Нам друг наш верный всех милее
Богатств безмерных. Он умеет
Обиды горечь
Прощать нам вскоре
А вдруг случись тебе нужда,
Тебя он выручит всегда,
Он деньги в долг дает
И от беды спасет
А если у тебя волнения,
Заботы или огорчения,
У друга утешения ищи
И в сердце верное стучи.

 
   — Ну, что вы на это скажете, пан редактор?
   — Великолепные стихи!
   — Так пойдут они в этом номере?
   — В этом! Пошли бы, но… я еще не уверен, выйдет ли этот номер.
   — Как? Почему вы не уверены?
   — У нас не хватает денег. Несколько дней (из-за праздников) не поступали деньги за подписку.
   Пан Гольдфиш задумался.
   — Ну, а если бы они пошли, то за моей подписью?
   — Разумеется! Я приказал бы даже один номер отпечатать для вас красными буквами на веленевой бумаге.
   Пан Гольдфиш опять задумался.
   — А сколько нужно?
   — Рублей пятьдесят.
   — Но они будут напечатаны за моей подписью и красными буквами?
   — А то как же…
   — Если так… Я вам одолжу эти пятьдесят рублей, только… Зайдите ко мне через час.

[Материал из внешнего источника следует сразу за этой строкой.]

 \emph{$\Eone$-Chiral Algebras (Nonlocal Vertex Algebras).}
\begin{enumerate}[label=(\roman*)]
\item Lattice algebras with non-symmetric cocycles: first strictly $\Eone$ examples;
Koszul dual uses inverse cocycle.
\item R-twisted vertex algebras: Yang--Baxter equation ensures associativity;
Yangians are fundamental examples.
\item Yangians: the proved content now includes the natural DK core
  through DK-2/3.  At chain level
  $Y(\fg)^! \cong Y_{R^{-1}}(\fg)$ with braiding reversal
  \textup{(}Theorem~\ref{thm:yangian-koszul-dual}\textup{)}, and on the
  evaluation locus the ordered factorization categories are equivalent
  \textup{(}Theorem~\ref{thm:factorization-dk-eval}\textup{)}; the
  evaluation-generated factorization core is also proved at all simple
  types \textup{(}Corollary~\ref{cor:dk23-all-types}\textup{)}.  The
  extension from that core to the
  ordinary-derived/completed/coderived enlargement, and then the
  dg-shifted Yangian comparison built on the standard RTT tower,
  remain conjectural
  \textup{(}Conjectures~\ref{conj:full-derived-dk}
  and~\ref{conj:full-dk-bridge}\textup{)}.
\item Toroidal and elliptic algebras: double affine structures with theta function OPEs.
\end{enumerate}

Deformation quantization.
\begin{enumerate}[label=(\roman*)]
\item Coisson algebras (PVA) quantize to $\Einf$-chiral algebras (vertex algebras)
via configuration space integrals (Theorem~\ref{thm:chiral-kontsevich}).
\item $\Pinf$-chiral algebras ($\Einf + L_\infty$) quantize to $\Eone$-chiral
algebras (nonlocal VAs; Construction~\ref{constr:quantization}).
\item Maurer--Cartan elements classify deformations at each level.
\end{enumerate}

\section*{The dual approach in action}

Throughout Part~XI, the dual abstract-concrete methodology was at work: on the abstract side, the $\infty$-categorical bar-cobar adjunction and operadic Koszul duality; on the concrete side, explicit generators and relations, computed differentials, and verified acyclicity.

   С этими словами пан Гольдфиш встал, глубоко вздохнул и, с чувством попрощавшись с редактором, ушел. Однако через несколько секунд он снова вернулся, приоткрыл дверь и сказал:
   — За моей подписью, не забудьте!..
   Только теперь на суровом лице редактора расцвела улыбка, которую, однако, тотчас же пришлось согнать, так как вошел метранпаж.
   — Пан редактор! Я пришел за фантазией о скелете, дайте хоть кусок.

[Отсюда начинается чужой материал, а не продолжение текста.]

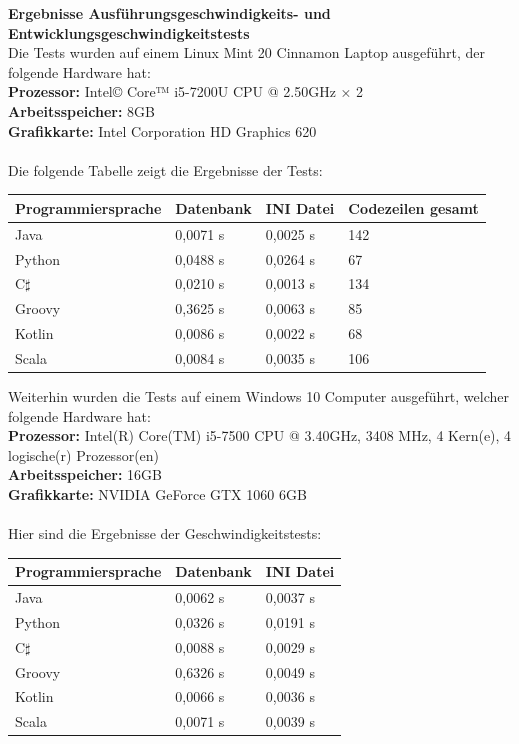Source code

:\documentclass[ngerman]{article}
\begin{document}
    \textbf{Ergebnisse Ausführungsgeschwindigkeits- und Entwicklungsgeschwindigkeitstests}\\
    Die Tests wurden auf einem Linux Mint 20 Cinnamon Laptop ausgeführt, der folgende Hardware hat:\\
    \textbf{Prozessor:} Intel© Core™ i5-7200U CPU @ 2.50GHz × 2\\
    \textbf{Arbeitsspeicher:} 8GB\\
    \textbf{Grafikkarte:} Intel Corporation HD Graphics 620\\\\
    Die folgende Tabelle zeigt die Ergebnisse der Tests:\\
    \begin{tabular}{|l|l|l|l|}
        \hline
        \textbf{Programmiersprache}&\textbf{Datenbank}&\textbf{INI Datei}&\textbf{Codezeilen gesamt}\\
        \hline
        Java&0,0071 s&0,0025 s&142\\
        \hline
        Python&0,0488 s&0,0264 s&67\\
        \hline
        C$\sharp$&0,0210 s&0,0013 s&134\\
        \hline
        Groovy&0,3625 s&0,0063 s&85\\
        \hline
        Kotlin&0,0086 s&0,0022 s&68\\
        \hline
        Scala&0,0084 s&0,0035 s&106\\
        \hline
    \end{tabular}
    Weiterhin wurden die Tests auf einem Windows 10 Computer ausgeführt, welcher folgende Hardware hat:\\
    \textbf{Prozessor:} Intel(R) Core(TM) i5-7500 CPU @ 3.40GHz, 3408 MHz, 4 Kern(e), 4 logische(r) Prozessor(en)\\
    \textbf{Arbeitsspeicher:} 16GB\\
    \textbf{Grafikkarte:} NVIDIA GeForce GTX 1060 6GB\\\\
    Hier sind die Ergebnisse der Geschwindigkeitstests:\\
    \begin{tabular}{|l|l|l|}
        \hline
        \textbf{Programmiersprache}&\textbf{Datenbank}&\textbf{INI Datei}\\
        \hline
        Java&0,0062 s&0,0037 s\\
        \hline
        Python&0,0326 s&0,0191 s\\
        \hline
        C$\sharp$&0,0088 s&0,0029 s\\
        \hline
        Groovy&0,6326 s&0,0049 s\\
        \hline
        Kotlin&0,0066 s&0,0036 s\\
        \hline
        Scala&0,0071 s&0,0039 s\\
        \hline
    \end{tabular}
\end{document}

   — Вы говорите о «Скелете и деве»? Я могу дать вам сейчас небольшой кусок, но через час будет остальное. Пан Дульский, дайте рукопись.
   Но пан Дульский даже не поднял головы, усердно продолжая писать.
   — Пан Дульский! — закричал метранпаж. — Дайте рукопись!
   Пан Дульский все писал.
   Столь очевидное пренебрежение к людям вышестоящим возмутило редактора, который с гневом встал и вырвал у Дульского бумагу. Однако эта вспышка нисколько не оскорбила апатичного писца. Он спокойно стряхнул перо и, повернув голову к редактору, сказал:
   — Четкий почерк!..
   Редактор взглянул на бумагу, поднес ее к свету, протер глаза, и лицо его покрылось багровыми пятнами.
   — Что это такое?.. «Актуариус гражданского суда… уведомляет, что по требованию Янкеля Карабина, купца из губернского города… проживающего, а законное проживание у Франтишка Патыковского, защитника суда…» Что это значит?.. Этот человек, вместо того чтобы писать под мою диктовку, переписал объявление о публичных торгах…
   — Из этого листа, — сказал Дульский, — вышло бы четыре канцелярских.
   — Вы что, с ума сошли? — спрашивает редактор.
   — Не менее двух злотых, — отвечает ему новоиспеченный литератор.
   — Но… пан метранпаж, этот человек глух!..
   — Что вы наделали? — орет на ухо Дульскому взбешенный метранпаж.
   — Что? А… я переписал объявление из газеты, как вы мне приказали.
   — Но я дал вам эту газету, только чтобы подложить под бумагу, — кричит рассвирепевший метранпаж.
   — Ах, чтоб вас всех тут… — заключает редактор.